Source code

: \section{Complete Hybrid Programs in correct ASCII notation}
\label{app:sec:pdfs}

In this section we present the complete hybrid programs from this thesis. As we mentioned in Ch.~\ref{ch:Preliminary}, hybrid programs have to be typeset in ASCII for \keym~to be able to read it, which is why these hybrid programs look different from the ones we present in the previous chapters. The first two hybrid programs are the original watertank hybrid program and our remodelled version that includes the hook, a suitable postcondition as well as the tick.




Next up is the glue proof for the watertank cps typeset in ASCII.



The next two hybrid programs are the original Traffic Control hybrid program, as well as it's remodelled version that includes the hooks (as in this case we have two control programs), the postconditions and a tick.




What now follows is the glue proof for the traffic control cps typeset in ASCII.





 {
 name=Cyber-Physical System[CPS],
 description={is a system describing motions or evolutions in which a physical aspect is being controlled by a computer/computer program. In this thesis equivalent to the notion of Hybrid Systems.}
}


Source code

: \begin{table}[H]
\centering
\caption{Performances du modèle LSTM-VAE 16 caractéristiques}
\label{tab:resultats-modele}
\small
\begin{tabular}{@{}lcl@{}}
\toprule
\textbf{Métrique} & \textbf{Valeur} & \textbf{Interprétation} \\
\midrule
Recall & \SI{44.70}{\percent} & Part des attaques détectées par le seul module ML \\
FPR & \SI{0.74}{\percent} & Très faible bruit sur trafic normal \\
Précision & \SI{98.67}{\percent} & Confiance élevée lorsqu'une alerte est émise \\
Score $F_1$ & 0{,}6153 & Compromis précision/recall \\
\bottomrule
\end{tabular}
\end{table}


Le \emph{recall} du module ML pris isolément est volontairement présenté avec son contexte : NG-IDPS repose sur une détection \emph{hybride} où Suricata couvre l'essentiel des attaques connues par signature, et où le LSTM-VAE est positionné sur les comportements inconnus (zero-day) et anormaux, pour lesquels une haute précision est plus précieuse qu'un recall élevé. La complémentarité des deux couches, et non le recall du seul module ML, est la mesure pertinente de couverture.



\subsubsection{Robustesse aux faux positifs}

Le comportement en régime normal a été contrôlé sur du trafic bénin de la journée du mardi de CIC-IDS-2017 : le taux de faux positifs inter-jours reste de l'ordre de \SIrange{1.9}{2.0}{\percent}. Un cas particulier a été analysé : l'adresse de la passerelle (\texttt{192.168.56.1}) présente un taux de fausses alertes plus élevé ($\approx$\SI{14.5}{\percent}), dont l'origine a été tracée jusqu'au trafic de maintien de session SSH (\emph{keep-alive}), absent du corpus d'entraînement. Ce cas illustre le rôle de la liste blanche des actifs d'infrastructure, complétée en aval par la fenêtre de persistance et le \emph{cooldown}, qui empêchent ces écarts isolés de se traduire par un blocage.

● ● ●

◆ **WHAT IS NEEDED**
Which of the lines in the data contain the string "proof"? Return each one.

◆ **SOLUTION**
Next up is the glue proof for the watertank cps typeset in ASCII.
What now follows is the glue proof for the traffic control cps typeset in ASCII.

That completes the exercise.